### Work task
Lines with "Range": state how many there are in the records below, and nothing else.

══ Provided data

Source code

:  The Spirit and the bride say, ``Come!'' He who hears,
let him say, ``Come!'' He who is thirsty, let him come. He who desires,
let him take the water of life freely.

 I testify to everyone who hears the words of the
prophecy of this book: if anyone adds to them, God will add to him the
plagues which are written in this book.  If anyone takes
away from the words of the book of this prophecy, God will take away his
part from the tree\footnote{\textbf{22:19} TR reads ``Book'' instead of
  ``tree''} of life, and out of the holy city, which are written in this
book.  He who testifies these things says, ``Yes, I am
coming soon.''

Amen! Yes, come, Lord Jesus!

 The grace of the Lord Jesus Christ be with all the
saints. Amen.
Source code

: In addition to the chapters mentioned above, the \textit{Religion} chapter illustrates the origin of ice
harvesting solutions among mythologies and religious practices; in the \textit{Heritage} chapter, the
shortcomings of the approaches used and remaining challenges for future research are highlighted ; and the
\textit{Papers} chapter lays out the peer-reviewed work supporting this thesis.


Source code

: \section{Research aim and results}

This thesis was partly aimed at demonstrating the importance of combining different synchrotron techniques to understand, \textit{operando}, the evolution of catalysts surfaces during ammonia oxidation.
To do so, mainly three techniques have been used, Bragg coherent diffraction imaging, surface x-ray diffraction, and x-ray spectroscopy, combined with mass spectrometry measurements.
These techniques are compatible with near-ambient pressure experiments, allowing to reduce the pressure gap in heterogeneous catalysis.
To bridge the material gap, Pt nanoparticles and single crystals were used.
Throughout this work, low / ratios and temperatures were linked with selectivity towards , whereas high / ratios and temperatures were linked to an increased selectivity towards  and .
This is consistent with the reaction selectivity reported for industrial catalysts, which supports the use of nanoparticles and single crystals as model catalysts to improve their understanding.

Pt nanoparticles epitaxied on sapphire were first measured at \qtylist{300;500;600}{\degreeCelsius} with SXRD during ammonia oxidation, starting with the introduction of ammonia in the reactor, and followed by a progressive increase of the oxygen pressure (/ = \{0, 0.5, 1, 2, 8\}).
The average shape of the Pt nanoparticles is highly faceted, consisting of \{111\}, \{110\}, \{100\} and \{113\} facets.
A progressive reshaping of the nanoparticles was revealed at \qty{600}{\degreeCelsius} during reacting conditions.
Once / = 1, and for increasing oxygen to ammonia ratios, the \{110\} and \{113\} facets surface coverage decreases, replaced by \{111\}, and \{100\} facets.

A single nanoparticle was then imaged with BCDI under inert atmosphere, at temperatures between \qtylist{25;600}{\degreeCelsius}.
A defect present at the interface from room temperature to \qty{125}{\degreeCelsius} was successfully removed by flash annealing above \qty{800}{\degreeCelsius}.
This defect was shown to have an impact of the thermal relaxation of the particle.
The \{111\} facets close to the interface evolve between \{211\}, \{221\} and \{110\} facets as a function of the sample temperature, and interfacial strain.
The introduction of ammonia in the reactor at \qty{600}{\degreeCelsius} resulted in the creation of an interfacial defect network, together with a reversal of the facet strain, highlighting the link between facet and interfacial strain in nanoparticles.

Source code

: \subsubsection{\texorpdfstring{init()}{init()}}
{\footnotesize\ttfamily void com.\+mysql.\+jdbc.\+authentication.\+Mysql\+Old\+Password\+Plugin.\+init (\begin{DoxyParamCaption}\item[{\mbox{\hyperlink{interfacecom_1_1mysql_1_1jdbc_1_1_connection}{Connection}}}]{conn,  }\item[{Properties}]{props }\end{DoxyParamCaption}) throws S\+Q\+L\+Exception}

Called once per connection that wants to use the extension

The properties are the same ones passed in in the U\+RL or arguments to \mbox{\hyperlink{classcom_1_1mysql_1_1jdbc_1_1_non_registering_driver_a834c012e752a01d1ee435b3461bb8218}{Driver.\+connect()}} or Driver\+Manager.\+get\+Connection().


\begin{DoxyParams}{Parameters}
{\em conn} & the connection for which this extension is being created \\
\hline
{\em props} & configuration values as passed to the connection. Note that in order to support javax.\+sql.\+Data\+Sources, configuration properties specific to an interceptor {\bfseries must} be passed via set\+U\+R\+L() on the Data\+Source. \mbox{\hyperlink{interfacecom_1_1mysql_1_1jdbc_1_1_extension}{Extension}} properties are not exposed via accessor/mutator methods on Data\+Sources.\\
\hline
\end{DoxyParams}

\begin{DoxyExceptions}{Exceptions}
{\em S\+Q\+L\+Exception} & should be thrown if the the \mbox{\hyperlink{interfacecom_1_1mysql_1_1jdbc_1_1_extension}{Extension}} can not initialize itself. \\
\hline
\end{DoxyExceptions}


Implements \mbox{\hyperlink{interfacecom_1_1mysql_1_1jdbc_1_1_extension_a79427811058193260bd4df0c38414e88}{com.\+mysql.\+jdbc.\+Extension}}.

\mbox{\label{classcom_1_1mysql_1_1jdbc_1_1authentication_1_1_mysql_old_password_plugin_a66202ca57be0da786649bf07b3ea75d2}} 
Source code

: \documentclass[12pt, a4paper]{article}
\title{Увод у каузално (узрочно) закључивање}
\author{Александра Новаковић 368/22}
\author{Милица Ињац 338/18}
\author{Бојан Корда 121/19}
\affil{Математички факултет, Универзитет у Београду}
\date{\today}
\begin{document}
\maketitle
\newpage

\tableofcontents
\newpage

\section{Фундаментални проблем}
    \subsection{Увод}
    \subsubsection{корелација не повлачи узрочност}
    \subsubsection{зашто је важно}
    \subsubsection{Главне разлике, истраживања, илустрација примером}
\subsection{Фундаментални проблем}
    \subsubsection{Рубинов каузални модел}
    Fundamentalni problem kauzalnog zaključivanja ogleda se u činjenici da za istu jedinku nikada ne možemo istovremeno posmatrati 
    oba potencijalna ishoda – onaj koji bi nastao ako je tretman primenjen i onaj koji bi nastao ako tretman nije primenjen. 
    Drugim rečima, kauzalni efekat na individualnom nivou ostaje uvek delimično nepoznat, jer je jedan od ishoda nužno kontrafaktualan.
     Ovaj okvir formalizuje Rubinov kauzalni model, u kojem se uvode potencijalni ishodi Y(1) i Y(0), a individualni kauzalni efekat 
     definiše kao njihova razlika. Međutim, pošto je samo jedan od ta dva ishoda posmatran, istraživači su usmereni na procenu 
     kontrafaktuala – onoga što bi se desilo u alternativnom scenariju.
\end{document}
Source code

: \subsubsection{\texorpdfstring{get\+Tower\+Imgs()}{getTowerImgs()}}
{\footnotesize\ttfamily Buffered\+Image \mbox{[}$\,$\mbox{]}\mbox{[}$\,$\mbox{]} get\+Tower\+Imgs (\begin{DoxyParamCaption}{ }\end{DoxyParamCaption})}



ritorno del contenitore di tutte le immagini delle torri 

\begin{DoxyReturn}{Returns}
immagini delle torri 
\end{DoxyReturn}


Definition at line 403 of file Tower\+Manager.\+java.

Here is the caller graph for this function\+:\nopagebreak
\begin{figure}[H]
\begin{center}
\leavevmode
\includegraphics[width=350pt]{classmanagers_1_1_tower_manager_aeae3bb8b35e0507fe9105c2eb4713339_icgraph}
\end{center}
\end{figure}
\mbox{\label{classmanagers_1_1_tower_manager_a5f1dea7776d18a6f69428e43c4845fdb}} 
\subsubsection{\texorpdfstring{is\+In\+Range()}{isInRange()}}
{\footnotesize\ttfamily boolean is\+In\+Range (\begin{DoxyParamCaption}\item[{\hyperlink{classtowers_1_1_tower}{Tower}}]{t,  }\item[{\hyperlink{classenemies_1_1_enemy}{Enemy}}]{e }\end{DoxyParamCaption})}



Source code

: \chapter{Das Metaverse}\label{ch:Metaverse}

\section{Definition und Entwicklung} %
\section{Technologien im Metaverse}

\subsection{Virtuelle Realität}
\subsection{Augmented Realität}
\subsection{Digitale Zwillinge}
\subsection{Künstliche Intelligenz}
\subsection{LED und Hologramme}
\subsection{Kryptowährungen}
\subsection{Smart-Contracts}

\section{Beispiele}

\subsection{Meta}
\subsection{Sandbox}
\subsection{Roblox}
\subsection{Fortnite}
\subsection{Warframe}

════
══ Provided data

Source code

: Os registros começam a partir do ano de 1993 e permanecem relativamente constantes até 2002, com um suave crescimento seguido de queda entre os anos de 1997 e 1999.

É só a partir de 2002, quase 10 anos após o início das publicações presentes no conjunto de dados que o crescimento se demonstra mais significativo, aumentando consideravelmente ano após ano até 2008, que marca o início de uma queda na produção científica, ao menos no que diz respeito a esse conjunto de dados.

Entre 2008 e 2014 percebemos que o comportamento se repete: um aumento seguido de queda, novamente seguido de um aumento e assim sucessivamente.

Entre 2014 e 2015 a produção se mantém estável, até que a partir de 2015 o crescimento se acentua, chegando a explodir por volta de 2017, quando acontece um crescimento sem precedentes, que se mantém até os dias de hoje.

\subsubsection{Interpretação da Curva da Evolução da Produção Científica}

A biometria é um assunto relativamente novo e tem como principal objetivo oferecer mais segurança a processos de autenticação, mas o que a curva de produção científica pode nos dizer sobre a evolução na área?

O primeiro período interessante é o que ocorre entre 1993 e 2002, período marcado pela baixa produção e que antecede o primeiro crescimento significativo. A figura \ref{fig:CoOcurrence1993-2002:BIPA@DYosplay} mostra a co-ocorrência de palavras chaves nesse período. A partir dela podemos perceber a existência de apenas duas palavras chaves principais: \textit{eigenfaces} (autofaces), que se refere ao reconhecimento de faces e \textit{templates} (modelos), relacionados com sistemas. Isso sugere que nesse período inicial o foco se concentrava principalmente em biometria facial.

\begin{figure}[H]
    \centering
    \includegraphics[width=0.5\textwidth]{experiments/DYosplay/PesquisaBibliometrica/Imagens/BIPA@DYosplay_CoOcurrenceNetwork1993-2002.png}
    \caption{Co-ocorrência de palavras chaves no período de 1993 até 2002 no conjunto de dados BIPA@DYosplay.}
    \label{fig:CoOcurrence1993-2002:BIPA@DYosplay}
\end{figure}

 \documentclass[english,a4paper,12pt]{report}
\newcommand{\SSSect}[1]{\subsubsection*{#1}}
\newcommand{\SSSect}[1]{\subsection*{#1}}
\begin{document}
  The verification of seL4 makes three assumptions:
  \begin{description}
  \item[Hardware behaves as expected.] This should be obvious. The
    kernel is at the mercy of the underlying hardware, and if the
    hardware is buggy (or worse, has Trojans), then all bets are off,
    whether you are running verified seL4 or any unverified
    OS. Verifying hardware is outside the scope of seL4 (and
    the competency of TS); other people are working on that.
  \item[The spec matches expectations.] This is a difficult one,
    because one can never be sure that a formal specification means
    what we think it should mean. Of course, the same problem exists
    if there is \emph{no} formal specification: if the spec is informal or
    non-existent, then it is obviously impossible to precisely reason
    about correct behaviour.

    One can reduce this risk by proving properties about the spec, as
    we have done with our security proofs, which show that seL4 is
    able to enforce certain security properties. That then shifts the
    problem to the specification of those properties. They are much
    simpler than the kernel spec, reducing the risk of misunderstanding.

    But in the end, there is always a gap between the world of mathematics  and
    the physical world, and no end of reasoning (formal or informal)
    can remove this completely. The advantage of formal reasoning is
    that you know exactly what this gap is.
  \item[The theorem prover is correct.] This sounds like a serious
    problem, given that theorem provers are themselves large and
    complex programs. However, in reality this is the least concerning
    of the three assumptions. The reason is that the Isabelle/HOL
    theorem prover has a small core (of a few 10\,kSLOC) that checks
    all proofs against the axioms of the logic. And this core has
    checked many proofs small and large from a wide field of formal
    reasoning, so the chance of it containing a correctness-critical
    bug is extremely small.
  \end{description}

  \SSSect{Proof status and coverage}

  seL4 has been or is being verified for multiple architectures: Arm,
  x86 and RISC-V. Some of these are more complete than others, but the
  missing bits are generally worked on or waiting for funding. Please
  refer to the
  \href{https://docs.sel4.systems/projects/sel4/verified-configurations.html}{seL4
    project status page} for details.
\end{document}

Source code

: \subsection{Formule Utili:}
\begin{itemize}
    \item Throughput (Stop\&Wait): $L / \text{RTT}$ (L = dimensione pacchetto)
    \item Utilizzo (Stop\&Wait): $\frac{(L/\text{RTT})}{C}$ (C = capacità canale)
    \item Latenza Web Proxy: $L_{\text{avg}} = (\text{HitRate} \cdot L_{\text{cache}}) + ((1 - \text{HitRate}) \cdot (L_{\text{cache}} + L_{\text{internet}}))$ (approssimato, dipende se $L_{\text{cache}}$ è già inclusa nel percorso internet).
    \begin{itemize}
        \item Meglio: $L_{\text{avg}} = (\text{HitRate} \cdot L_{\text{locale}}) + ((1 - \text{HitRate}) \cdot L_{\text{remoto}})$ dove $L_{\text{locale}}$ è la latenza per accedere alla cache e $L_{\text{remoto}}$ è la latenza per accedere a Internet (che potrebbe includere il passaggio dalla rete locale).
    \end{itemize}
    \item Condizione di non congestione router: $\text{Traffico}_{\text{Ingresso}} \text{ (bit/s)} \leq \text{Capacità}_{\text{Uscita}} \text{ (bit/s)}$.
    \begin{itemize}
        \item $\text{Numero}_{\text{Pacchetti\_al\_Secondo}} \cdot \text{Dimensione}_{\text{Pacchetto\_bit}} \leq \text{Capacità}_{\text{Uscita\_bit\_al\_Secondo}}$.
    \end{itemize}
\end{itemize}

════

### Written solution
2